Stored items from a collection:
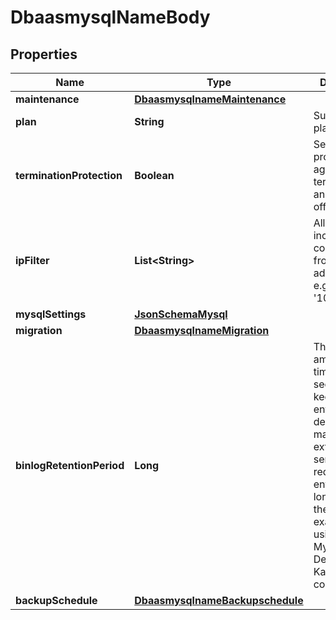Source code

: # DbaasmysqlNameBody

## Properties
Name | Type | Description | Notes
------------ | ------------- | ------------- | -------------
**maintenance** | [**DbaasmysqlnameMaintenance**](DbaasmysqlnameMaintenance.md) |  |  [optional]
**plan** | **String** | Subscription plan |  [optional]
**terminationProtection** | **Boolean** | Service is protected against termination and powering off |  [optional]
**ipFilter** | **List&lt;String&gt;** | Allow incoming connections from CIDR address block, e.g. &#x27;10.20.0.0/16&#x27; |  [optional]
**mysqlSettings** | [**JsonSchemaMysql**](JsonSchemaMysql.md) |  |  [optional]
**migration** | [**DbaasmysqlnameMigration**](DbaasmysqlnameMigration.md) |  |  [optional]
**binlogRetentionPeriod** | **Long** | The minimum amount of time in seconds to keep binlog entries before deletion. This may be extended for services that require binlog entries for longer than the default for example if using the MySQL Debezium Kafka connector. |  [optional]
**backupSchedule** | [**DbaasmysqlnameBackupschedule**](DbaasmysqlnameBackupschedule.md) |  |  [optional]
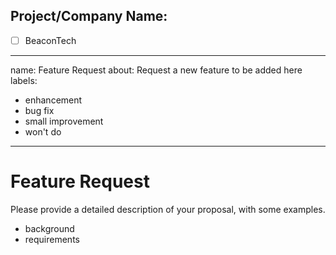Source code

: ## Project/Company Name:
- [ ] BeaconTech

---
name: Feature Request
about: Request a new feature to be added here
labels:
- enhancement
- bug fix
- small improvement
- won't do
---

# Feature Request

Please provide a detailed description of your proposal, with some examples.
- background
- requirements
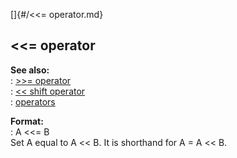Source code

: []{#/&lt;&lt;= operator.md}    
## \<\<= operator    
**See also:**    
:   [\>\>= operator](/operator/%3e%3e=)    
:   [\<\< shift operator](/operator/%3c%3c/shift)    
:   [operators](/operator)    
<!-- -->    
**Format:**    
:   A \<\<= B    
Set A equal to A \<\< B. It is shorthand for A = A \<\< B.  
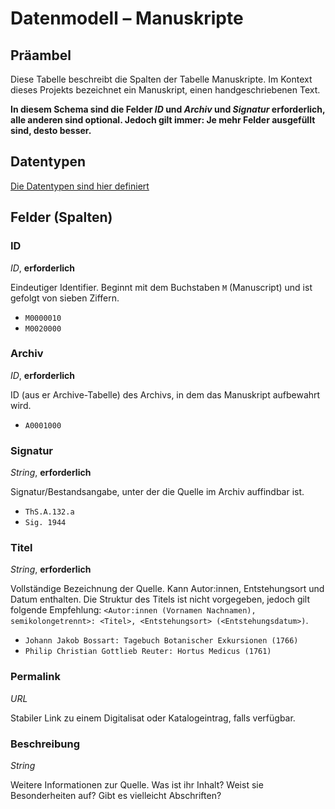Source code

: # Datenmodell – Manuskripte

## Präambel


Diese Tabelle beschreibt die Spalten der Tabelle Manuskripte. Im Kontext dieses Projekts bezeichnet ein Manuskript, einen handgeschriebenen Text. 


__In diesem Schema sind die Felder *ID* und *Archiv* und *Signatur* erforderlich, alle anderen sind optional. Jedoch gilt immer: Je mehr Felder ausgefüllt sind, desto besser.__

## Datentypen

[Die Datentypen sind hier definiert](./datentypen.md)



## Felder (Spalten)



### ID
*ID*, **erforderlich**  

Eindeutiger Identifier. Beginnt mit dem Buchstaben `M` (Manuscript) und ist gefolgt von sieben Ziffern.  
- `M0000010`  
- `M0020000`

### Archiv
*ID*, **erforderlich**

ID (aus er Archive-Tabelle) des Archivs, in dem das Manuskript aufbewahrt wird. 
- `A0001000`

### Signatur
*String*, **erforderlich**

Signatur/Bestandsangabe, unter der die Quelle im Archiv auffindbar ist.
- `ThS.A.132.a`
- `Sig. 1944`

### Titel
*String*, **erforderlich**

Vollständige Bezeichnung der Quelle. Kann Autor:innen, Entstehungsort und Datum enthalten. Die Struktur des Titels ist nicht vorgegeben, jedoch gilt folgende Empfehlung: 
`<Autor:innen (Vornamen Nachnamen), semikolongetrennt>: <Titel>, <Entstehungsort> (<Entstehungsdatum>)`.
- `Johann Jakob Bossart: Tagebuch Botanischer Exkursionen (1766)`
- `Philip Christian Gottlieb Reuter: Hortus Medicus (1761)`


### Permalink
*URL*  

Stabiler Link zu einem Digitalisat oder Katalogeintrag, falls verfügbar.  

### Beschreibung
*String*

Weitere Informationen zur Quelle. Was ist ihr Inhalt? Weist sie Besonderheiten auf? Gibt es vielleicht Abschriften?
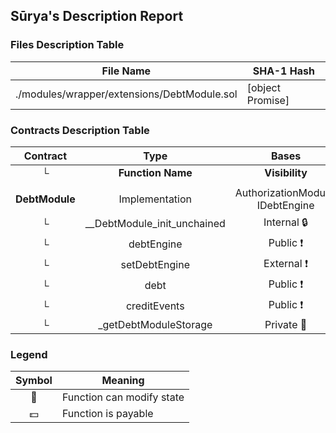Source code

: ## Sūrya's Description Report

### Files Description Table


|  File Name  |  SHA-1 Hash  |
|-------------|--------------|
| ./modules/wrapper/extensions/DebtModule.sol | [object Promise] |


### Contracts Description Table


|  Contract  |         Type        |       Bases      |                  |                 |
|:----------:|:-------------------:|:----------------:|:----------------:|:---------------:|
|     └      |  **Function Name**  |  **Visibility**  |  **Mutability**  |  **Modifiers**  |
||||||
| **DebtModule** | Implementation | AuthorizationModule, IDebtEngine |||
| └ | __DebtModule_init_unchained | Internal 🔒 | 🛑  | onlyInitializing |
| └ | debtEngine | Public ❗️ |   |NO❗️ |
| └ | setDebtEngine | External ❗️ | 🛑  | onlyRole |
| └ | debt | Public ❗️ |   |NO❗️ |
| └ | creditEvents | Public ❗️ |   |NO❗️ |
| └ | _getDebtModuleStorage | Private 🔐 |   | |


### Legend

|  Symbol  |  Meaning  |
|:--------:|-----------|
|    🛑    | Function can modify state |
|    💵    | Function is payable |
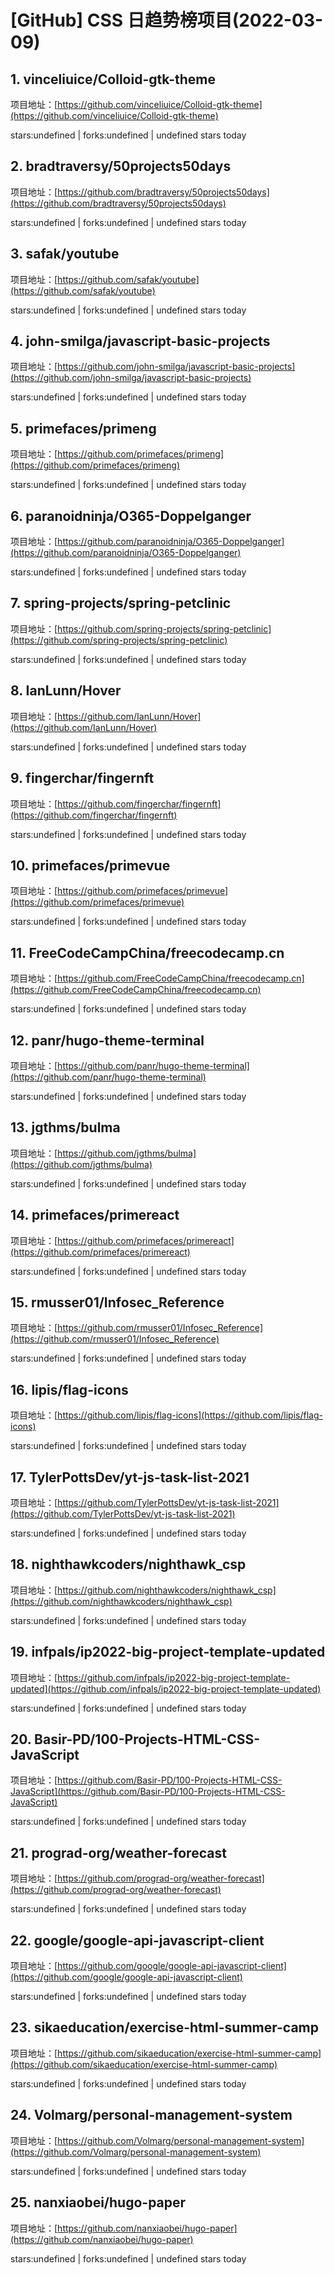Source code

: # [GitHub] CSS 日趋势榜项目(2022-03-09)

## 1. vinceliuice/Colloid-gtk-theme 

项目地址：[https://github.com/vinceliuice/Colloid-gtk-theme](https://github.com/vinceliuice/Colloid-gtk-theme)

stars:undefined | forks:undefined | undefined stars today 



## 2. bradtraversy/50projects50days 

项目地址：[https://github.com/bradtraversy/50projects50days](https://github.com/bradtraversy/50projects50days)

stars:undefined | forks:undefined | undefined stars today 



## 3. safak/youtube 

项目地址：[https://github.com/safak/youtube](https://github.com/safak/youtube)

stars:undefined | forks:undefined | undefined stars today 



## 4. john-smilga/javascript-basic-projects 

项目地址：[https://github.com/john-smilga/javascript-basic-projects](https://github.com/john-smilga/javascript-basic-projects)

stars:undefined | forks:undefined | undefined stars today 



## 5. primefaces/primeng 

项目地址：[https://github.com/primefaces/primeng](https://github.com/primefaces/primeng)

stars:undefined | forks:undefined | undefined stars today 



## 6. paranoidninja/O365-Doppelganger 

项目地址：[https://github.com/paranoidninja/O365-Doppelganger](https://github.com/paranoidninja/O365-Doppelganger)

stars:undefined | forks:undefined | undefined stars today 



## 7. spring-projects/spring-petclinic 

项目地址：[https://github.com/spring-projects/spring-petclinic](https://github.com/spring-projects/spring-petclinic)

stars:undefined | forks:undefined | undefined stars today 



## 8. IanLunn/Hover 

项目地址：[https://github.com/IanLunn/Hover](https://github.com/IanLunn/Hover)

stars:undefined | forks:undefined | undefined stars today 



## 9. fingerchar/fingernft 

项目地址：[https://github.com/fingerchar/fingernft](https://github.com/fingerchar/fingernft)

stars:undefined | forks:undefined | undefined stars today 



## 10. primefaces/primevue 

项目地址：[https://github.com/primefaces/primevue](https://github.com/primefaces/primevue)

stars:undefined | forks:undefined | undefined stars today 



## 11. FreeCodeCampChina/freecodecamp.cn 

项目地址：[https://github.com/FreeCodeCampChina/freecodecamp.cn](https://github.com/FreeCodeCampChina/freecodecamp.cn)

stars:undefined | forks:undefined | undefined stars today 



## 12. panr/hugo-theme-terminal 

项目地址：[https://github.com/panr/hugo-theme-terminal](https://github.com/panr/hugo-theme-terminal)

stars:undefined | forks:undefined | undefined stars today 



## 13. jgthms/bulma 

项目地址：[https://github.com/jgthms/bulma](https://github.com/jgthms/bulma)

stars:undefined | forks:undefined | undefined stars today 



## 14. primefaces/primereact 

项目地址：[https://github.com/primefaces/primereact](https://github.com/primefaces/primereact)

stars:undefined | forks:undefined | undefined stars today 



## 15. rmusser01/Infosec_Reference 

项目地址：[https://github.com/rmusser01/Infosec_Reference](https://github.com/rmusser01/Infosec_Reference)

stars:undefined | forks:undefined | undefined stars today 



## 16. lipis/flag-icons 

项目地址：[https://github.com/lipis/flag-icons](https://github.com/lipis/flag-icons)

stars:undefined | forks:undefined | undefined stars today 



## 17. TylerPottsDev/yt-js-task-list-2021 

项目地址：[https://github.com/TylerPottsDev/yt-js-task-list-2021](https://github.com/TylerPottsDev/yt-js-task-list-2021)

stars:undefined | forks:undefined | undefined stars today 



## 18. nighthawkcoders/nighthawk_csp 

项目地址：[https://github.com/nighthawkcoders/nighthawk_csp](https://github.com/nighthawkcoders/nighthawk_csp)

stars:undefined | forks:undefined | undefined stars today 



## 19. infpals/ip2022-big-project-template-updated 

项目地址：[https://github.com/infpals/ip2022-big-project-template-updated](https://github.com/infpals/ip2022-big-project-template-updated)

stars:undefined | forks:undefined | undefined stars today 



## 20. Basir-PD/100-Projects-HTML-CSS-JavaScript 

项目地址：[https://github.com/Basir-PD/100-Projects-HTML-CSS-JavaScript](https://github.com/Basir-PD/100-Projects-HTML-CSS-JavaScript)

stars:undefined | forks:undefined | undefined stars today 



## 21. prograd-org/weather-forecast 

项目地址：[https://github.com/prograd-org/weather-forecast](https://github.com/prograd-org/weather-forecast)

stars:undefined | forks:undefined | undefined stars today 



## 22. google/google-api-javascript-client 

项目地址：[https://github.com/google/google-api-javascript-client](https://github.com/google/google-api-javascript-client)

stars:undefined | forks:undefined | undefined stars today 



## 23. sikaeducation/exercise-html-summer-camp 

项目地址：[https://github.com/sikaeducation/exercise-html-summer-camp](https://github.com/sikaeducation/exercise-html-summer-camp)

stars:undefined | forks:undefined | undefined stars today 



## 24. Volmarg/personal-management-system 

项目地址：[https://github.com/Volmarg/personal-management-system](https://github.com/Volmarg/personal-management-system)

stars:undefined | forks:undefined | undefined stars today 



## 25. nanxiaobei/hugo-paper 

项目地址：[https://github.com/nanxiaobei/hugo-paper](https://github.com/nanxiaobei/hugo-paper)

stars:undefined | forks:undefined | undefined stars today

● Exercise brief
Output the lines from the one with "项目地址：[https://github.com/sik" through the end of the records above, exactly, including both ends, and nothing besides.

● Answer to the problem
项目地址：[https://github.com/sikaeducation/exercise-html-summer-camp](https://github.com/sikaeducation/exercise-html-summer-camp)

stars:undefined | forks:undefined | undefined stars today 



## 24. Volmarg/personal-management-system 

项目地址：[https://github.com/Volmarg/personal-management-system](https://github.com/Volmarg/personal-management-system)

stars:undefined | forks:undefined | undefined stars today 



## 25. nanxiaobei/hugo-paper 

项目地址：[https://github.com/nanxiaobei/hugo-paper](https://github.com/nanxiaobei/hugo-paper)

stars:undefined | forks:undefined | undefined stars today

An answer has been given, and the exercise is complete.